Gräßle, member of the EP budgetary control committee, criticized businessman Babiš Thursday, claiming his firms have received 2.6 million euros from European funds and saying he should give up his firms as minister to avoid a conflict of interest.
Gräßle and other EP committee members arrived in the Czech Republic to check mistakes in the use of EU funds.
“From the point of view of purity, in order to avoid questions of a possible conflict of interest, it would definitely be simplest for Mr. Babiš to end his business activities and continue to focus on politics only,” Sobotka (Social Democrats, ČSSD) said at a press conference.
Babiš said Sobotka probably does not know what it means to run a business.
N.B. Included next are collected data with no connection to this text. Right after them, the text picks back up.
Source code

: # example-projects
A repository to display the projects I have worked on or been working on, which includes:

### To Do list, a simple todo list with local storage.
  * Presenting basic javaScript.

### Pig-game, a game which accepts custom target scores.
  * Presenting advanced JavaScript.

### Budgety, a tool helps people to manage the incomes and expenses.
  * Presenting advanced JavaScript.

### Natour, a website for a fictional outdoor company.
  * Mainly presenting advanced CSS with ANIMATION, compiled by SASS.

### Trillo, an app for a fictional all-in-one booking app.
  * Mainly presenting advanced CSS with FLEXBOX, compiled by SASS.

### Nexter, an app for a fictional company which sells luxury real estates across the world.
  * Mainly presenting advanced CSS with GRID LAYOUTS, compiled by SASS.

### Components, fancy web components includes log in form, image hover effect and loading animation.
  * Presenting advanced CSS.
“I do not run a business; I own a 100 percent stake in Agrofert without running the business myself,” Babiš told the Czech News Agency (ČTK).
“I’ve terminated my business activities. Maybe the prime minister hasn’t noticed it. Maybe the prime minister does not even have a clue what it means to run a business, and this is where the controversy lies,” Babiš said.
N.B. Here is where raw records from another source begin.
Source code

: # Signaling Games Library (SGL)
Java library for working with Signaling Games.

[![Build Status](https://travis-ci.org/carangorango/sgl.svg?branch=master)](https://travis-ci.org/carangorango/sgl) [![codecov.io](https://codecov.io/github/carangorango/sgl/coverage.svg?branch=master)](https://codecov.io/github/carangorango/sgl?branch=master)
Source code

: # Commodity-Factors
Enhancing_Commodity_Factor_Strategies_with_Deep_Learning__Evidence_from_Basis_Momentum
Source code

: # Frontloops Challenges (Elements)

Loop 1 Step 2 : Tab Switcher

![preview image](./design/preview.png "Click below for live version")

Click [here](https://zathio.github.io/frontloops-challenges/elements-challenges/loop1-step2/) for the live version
He said he acts only for the benefit of the state.
Babiš said he does not want to be a politician forever, and that in his opinion he has done everything to avert controversies over his possible clashes of interest.
“If Mr. Babiš decides not to terminate his business activities, and they are relatively broad — starting with agriculture and ending with the media sphere — then he must naturally be very careful not to get into a conflict of interest,” Sobotka said.
He added Babiš should expect to be under media control.
Pavel Bělobrádek, the deputy prime minister who heads the third governing party Christian Democrats (KDU-ČSL), said he would not give advice to Babiš.
“I’d leave it up to Mr. Babiš to take an approach to the issue. I definitely do not plan to challenge him directly or indirectly in this connection,” Bělobrádek said.
A lot of other politicians, too, run businesses, as there are no legislative barriers to prevent it, Bělobrádek pointed out.
Babiš, reacting to Gräßle’s statement, told ČTK he is not considering abandoning his firms.
“I am accountable to my voters, not to Gräßle, who does not have the correct information. I observe the law on conflicts of interest,” Babiš said.
In reply to a journalist’s question, Sobotka returned to a recent criticism of the online server Echo24 by Babiš.
“This was something that is by no means part of the government’s policy and just as the statements by [Justice] Minister Helena Válková about what was going on here during World War II, it is a problem of Mr. Babiš and of the ANO movement,” Sobotka said.
Válková, nominated to the government by ANO, told Echo24 recently that “nothing terrible” happened to the Czechs during World War II.
She later said in a press release she compared the situation with that in Poland and the Soviet Union and that she considers what happened in the Protectorate of Bohemia and Moravia inexcusable.